Because various neuropeptides can be delivered into the central nervous system through an intranasal administration route, intranasal leptin might prove an effective treatment approach for obesity. Obese rats receiving leptin intranasally preserve the orexigenic effect of leptin in a manner similar to that observed in non-obese rats [92]. This activates STAT3 phosphorylation in specific parts of the brain and reduces hepatic lipids by increasing the secretion of hepatic triglycerides and decreasing lipogenesis, with a possible therapeutic application for non-alcoholic fatty liver disease (NAFLD) [93]. However, the use of intranasal leptin for the treatment of obese patients presents some challenges that have not yet been overcome, such as high doses of peptidic hormones, variable absorption by the nasal mucosa, and the high price of recombinant leptin.

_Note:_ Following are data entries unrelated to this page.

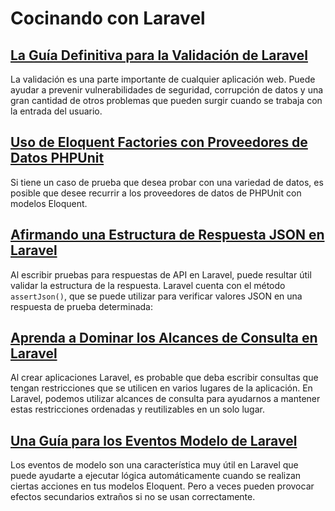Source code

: # Cocinando con Laravel

## [La Guía Definitiva para la Validación de Laravel](./laravel-validation.html)

La validación es una parte importante de cualquier aplicación web. Puede ayudar a prevenir vulnerabilidades de seguridad, corrupción de datos y una gran cantidad de otros problemas que pueden surgir cuando se trabaja con la entrada del usuario.

## [Uso de Eloquent Factories con Proveedores de Datos PHPUnit](./eloquent-factories-with-phpunit-data-providers.html)

Si tiene un caso de prueba que desea probar con una variedad de datos, es posible que desee recurrir a los proveedores de datos de PHPUnit con modelos Eloquent.

## [Afirmando una Estructura de Respuesta JSON en Laravel](./asserting-json-response-structure-in-laravel)

Al escribir pruebas para respuestas de API en Laravel, puede resultar útil validar la estructura de la respuesta. Laravel cuenta con el método `assertJson()`, que se puede utilizar para verificar valores JSON en una respuesta de prueba determinada:

## [Aprenda a Dominar los Alcances de Consulta en Laravel](./query-scopes)

Al crear aplicaciones Laravel, es probable que deba escribir consultas que tengan restricciones que se utilicen en varios lugares de la aplicación. En Laravel, podemos utilizar alcances de consulta para ayudarnos a mantener estas restricciones ordenadas y reutilizables en un solo lugar.

## [Una Guía para los Eventos Modelo de Laravel](./model-events)

Los eventos de modelo son una característica muy útil en Laravel que puede ayudarte a ejecutar lógica automáticamente cuando se realizan ciertas acciones en tus modelos Eloquent. Pero a veces pueden provocar efectos secundarios extraños si no se usan correctamente.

Irrespective of the mechanism(s) involved in the occurrence of leptin resistance in obese individuals, it is important to note the presence of high concentrations of circulating leptin. This could also be the origin of leptin resistance. High levels of leptin could be responsible for activating the molecular mechanisms underlying leptin resistance, and therefore, a possible strategy could be the reduction of circulating leptin levels to their physiological levels. Previous data obtained, and patented, by our group have shown that the treatment of DIO rats with polyclonal anti-leptin antibody serum caused a reduction in circulating leptin levels, decreased food intake, and caused ~5% loss of body weight.

6. Conclusions

The impact of obesity and its effects on human health have increased at very high rates over recent years since the discovery of leptin. Although leptin is the hallmark of obesity and a major appetite suppressant, no effective obesity therapy based on this hormone has been developed. However, research on obesity and metabolism control continues to focus on this interesting hormone because the prevention and treatment of leptin resistance represents one of the greatest challenges in the treatment of obesity. The scientific community has developed experimental animal models in which different leptin-based approaches have shown some success, but no clinically relevant application has been derived to date. Some of these approaches, perhaps most of them, are based on the idea that leptin resistance is caused by impaired leptin transportation across the BBB; however, this idea is yet unclear. Some data implicate another underlying cause, which, if correct, would have a large impact on the clinical application of leptin in the future. New mechanisms and pathways activated by leptin are continuously being discovered, together with the development of new techniques and drug combinations that could improve the effectiveness and safety of leptin. These approaches regenerate the hope of using leptin as an effective treatment for obesity.